Paula asintió y resistió las ganas de soltarse. No quería que viera lo mucho que la afectaba.
-Si me das una lista de lo que quieres, haré lo que pueda. ¿Para cuántos es la cena?
Pedro se puso serio de repente. La soltó bruscamente.
-Para dos.
Paula sintió la misma punzada de antes. Cruzó los brazos.
-Puedo hacerlo.
Él la miró fijamente durante unos segundos hasta hacerla sentir ganas de gritar de pura tensión.
-Muy bien, entonces. Te doy la lista y comemos a las ocho. Después del champán y los canapés.
Más tarde Paula y Jorge volvían a casa después de hacer la compra. Pedro le había dado una tarjeta de crédito y una lista de cosas. Ella la había leído con cuidado.
-No sé si voy a poder conseguir pescado sin mercurio de Hawái con tan poco tiempo. ¿Hay alguna otra cosa a la que nos seas alérgico? -le había preguntado.
-No es por mí. Es por la otra persona -le había dicho Pedro, haciendo una mueca.
-Oh -Paula no había querido preguntarle quién era el invitado o invitada. Se había limitado a dejar el papel y a sonreír con dulzura-. Me las arreglaré lo mejor que pueda.
Para sorpresa de Paula, Pedro casi se había echado a reír, pero entonces esa mirada había desaparecido.
-Muy bien -había dicho-. A ver qué puedes hacer.
Cuando estaban a punto de atravesar la entrada privada que conducía al departamento de Pedro, Paula reparó en el titular de un periódico que estaba en un quiosco. Se detuvo en seco cuando leyó la noticia. "Alfonso se casa con una belleza de la alta sociedad, Micaela Winthrop"...

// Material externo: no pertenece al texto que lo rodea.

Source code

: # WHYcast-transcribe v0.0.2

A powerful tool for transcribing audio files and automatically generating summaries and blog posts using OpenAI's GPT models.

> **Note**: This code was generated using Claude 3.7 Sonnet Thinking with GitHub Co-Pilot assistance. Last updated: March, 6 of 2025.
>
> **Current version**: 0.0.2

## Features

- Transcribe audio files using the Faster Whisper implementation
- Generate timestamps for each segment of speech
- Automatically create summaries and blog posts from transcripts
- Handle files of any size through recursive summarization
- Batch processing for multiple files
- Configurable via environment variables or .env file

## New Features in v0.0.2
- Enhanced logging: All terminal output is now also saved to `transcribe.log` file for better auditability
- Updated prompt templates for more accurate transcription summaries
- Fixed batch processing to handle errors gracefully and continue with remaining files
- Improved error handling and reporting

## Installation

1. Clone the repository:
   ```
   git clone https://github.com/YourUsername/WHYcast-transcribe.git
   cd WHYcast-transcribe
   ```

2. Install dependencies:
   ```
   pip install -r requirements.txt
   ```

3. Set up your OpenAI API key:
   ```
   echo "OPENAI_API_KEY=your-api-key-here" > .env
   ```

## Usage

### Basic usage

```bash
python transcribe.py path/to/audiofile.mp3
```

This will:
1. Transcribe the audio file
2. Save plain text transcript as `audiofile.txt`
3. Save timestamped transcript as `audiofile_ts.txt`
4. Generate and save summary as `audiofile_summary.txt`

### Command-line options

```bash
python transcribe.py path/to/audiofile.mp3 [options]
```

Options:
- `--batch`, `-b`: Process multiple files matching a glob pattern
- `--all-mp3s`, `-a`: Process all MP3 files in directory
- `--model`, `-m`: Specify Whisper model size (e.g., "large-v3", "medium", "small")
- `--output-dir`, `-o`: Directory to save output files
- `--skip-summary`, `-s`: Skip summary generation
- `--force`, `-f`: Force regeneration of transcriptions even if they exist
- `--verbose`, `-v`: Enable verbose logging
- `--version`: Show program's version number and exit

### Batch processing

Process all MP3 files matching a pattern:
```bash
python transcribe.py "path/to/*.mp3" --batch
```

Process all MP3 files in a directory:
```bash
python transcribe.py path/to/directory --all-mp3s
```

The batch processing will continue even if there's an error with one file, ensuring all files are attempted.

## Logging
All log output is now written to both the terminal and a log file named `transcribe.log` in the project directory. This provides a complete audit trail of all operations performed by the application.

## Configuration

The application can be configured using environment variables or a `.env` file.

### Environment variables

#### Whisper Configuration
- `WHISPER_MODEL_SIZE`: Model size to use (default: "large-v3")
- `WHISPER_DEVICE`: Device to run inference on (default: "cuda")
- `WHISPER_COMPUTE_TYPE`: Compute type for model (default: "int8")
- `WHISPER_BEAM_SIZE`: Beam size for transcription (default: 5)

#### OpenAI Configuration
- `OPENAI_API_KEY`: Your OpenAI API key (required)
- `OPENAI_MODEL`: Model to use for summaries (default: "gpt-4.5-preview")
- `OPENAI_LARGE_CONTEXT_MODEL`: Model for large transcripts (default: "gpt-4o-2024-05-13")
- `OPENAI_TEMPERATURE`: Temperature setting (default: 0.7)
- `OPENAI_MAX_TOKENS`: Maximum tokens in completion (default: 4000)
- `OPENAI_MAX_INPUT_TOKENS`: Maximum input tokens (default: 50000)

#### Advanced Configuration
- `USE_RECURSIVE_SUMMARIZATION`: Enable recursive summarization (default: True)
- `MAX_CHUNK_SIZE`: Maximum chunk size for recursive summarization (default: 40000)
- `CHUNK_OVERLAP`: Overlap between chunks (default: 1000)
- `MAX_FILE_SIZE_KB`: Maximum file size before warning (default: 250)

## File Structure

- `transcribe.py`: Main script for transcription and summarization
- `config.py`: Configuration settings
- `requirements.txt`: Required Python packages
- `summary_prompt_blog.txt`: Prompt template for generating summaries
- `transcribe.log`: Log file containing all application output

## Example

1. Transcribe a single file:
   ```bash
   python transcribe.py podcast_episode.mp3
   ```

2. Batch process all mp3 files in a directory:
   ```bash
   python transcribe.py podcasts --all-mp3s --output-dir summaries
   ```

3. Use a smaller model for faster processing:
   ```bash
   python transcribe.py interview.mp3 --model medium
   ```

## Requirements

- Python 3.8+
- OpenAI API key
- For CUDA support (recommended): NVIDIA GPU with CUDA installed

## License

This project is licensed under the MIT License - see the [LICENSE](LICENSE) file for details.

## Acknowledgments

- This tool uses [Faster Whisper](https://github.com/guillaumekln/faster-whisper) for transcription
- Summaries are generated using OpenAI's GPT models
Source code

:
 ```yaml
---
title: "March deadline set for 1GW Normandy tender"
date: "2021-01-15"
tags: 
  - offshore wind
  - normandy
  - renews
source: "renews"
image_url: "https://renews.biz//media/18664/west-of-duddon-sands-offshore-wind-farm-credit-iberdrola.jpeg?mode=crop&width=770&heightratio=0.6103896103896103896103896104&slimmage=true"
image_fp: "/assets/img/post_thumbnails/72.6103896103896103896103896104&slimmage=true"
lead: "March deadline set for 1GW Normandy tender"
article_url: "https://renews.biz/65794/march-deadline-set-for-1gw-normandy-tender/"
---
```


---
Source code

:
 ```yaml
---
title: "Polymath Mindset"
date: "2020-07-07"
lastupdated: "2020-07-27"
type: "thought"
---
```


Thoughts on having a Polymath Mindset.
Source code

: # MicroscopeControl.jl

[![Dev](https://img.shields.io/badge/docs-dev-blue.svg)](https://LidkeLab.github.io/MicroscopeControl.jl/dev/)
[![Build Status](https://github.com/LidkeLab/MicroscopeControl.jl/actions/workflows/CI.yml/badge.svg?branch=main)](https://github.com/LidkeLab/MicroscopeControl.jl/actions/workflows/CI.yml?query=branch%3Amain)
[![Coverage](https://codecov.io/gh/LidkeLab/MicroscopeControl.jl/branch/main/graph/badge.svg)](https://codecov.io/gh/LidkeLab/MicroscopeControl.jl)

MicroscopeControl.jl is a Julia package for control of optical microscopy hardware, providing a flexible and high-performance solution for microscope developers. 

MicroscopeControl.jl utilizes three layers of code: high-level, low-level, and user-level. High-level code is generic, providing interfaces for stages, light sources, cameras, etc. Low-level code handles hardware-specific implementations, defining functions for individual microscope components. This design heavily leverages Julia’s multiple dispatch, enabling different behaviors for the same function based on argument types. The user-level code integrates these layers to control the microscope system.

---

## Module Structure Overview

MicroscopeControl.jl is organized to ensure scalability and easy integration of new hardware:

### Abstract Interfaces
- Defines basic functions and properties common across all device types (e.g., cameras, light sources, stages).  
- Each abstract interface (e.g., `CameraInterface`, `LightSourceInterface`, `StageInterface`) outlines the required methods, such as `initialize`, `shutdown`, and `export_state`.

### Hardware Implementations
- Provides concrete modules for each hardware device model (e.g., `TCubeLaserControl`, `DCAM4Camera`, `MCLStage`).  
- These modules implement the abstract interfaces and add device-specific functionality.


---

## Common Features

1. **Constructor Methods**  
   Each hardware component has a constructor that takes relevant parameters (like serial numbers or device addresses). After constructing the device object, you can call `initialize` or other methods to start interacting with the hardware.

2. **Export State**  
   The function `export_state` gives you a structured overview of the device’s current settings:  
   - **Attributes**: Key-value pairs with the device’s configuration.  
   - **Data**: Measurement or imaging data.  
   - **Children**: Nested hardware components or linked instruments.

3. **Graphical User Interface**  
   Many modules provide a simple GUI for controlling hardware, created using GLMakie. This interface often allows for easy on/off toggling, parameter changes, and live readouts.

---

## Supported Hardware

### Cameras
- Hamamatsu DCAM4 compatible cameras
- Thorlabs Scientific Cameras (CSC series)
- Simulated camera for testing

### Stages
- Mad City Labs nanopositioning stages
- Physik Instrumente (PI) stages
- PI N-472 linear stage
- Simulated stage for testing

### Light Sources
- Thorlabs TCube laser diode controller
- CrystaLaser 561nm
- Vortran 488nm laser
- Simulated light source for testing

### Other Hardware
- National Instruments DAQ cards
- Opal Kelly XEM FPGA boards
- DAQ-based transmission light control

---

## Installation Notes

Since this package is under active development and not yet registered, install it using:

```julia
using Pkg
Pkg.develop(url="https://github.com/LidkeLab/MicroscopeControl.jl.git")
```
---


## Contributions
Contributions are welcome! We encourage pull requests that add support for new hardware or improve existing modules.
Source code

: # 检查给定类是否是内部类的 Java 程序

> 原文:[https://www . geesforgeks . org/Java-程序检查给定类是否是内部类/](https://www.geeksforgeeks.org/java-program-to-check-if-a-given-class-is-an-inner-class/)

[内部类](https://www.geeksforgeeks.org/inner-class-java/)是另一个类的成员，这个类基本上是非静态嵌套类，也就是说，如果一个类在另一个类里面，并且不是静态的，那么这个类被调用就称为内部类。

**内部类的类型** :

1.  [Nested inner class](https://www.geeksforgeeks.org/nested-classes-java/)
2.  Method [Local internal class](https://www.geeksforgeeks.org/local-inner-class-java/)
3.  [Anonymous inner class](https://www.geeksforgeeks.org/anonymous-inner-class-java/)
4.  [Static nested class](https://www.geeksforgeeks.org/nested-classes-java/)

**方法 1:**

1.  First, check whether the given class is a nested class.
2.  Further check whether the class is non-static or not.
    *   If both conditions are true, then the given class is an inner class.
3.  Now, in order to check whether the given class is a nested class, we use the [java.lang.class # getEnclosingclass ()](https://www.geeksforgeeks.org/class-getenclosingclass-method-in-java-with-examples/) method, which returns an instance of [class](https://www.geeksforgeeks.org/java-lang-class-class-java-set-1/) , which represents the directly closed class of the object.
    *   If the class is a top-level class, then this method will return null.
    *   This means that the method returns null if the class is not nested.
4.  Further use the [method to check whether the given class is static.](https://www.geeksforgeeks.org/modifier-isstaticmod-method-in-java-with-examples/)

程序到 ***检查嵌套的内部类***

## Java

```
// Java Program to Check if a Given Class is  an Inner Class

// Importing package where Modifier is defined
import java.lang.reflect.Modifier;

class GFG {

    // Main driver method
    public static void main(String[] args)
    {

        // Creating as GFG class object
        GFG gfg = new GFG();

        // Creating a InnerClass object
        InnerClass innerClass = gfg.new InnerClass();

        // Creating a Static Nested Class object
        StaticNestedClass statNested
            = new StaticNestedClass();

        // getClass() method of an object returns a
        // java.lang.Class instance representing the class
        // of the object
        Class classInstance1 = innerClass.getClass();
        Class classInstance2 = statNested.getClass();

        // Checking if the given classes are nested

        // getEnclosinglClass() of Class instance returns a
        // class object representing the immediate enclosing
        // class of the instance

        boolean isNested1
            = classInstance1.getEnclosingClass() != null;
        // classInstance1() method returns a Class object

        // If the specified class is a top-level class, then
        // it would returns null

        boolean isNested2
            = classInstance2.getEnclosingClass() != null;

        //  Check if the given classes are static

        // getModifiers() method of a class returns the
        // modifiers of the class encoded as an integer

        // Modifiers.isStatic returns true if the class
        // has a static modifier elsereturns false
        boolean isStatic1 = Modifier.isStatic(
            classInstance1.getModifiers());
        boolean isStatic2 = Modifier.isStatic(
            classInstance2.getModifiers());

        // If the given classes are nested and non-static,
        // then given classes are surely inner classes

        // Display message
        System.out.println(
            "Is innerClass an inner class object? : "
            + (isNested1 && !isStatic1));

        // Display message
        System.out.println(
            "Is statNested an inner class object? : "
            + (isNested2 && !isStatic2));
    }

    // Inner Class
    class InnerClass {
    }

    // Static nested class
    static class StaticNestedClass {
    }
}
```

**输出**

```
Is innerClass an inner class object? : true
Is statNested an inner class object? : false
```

-Es la novia del jefe -le dijo Jorge, al ver su evidente interés en el titular.
-Querrás decir su prometida -apuntó Paula.
No sabía por qué, pero de pronto se sentía como si no tuviera fuerzas. Jorge murmuró algo más que Paula no llegó a captar y entonces entraron en el edificio justo a tiempo para escapar de las primeras gotas de una llovizna veraniega.
En el mismo momento, un piso por encima, en su despacho de cristal, Pedro estaba leyendo el mismo titular. Por fin había llegado. Otro peldaño en su escalada hacia la alta sociedad. Sin embargo, se sentía extrañamente vacío, apagado. Se aflojó la corbata y se desabrochó el último botón de la camisa sin ser consciente de lo que estaba haciendo. Lo único en lo que podía pensar era en la cara de Paula esa misma mañana, cuando le había hablado de aquellas absurdas exigencias para la cena. Había estado a punto de echarse a reír. Nadie le hacía reír. Algo llamó su atención. La luz del ascensor estaba encendida. Alguien estaba subiendo. Probablemente fuera Jorge o alguno de los otros guardaespaldas, pero aun así sentía un cosquilleo en la piel. Podía ser ella.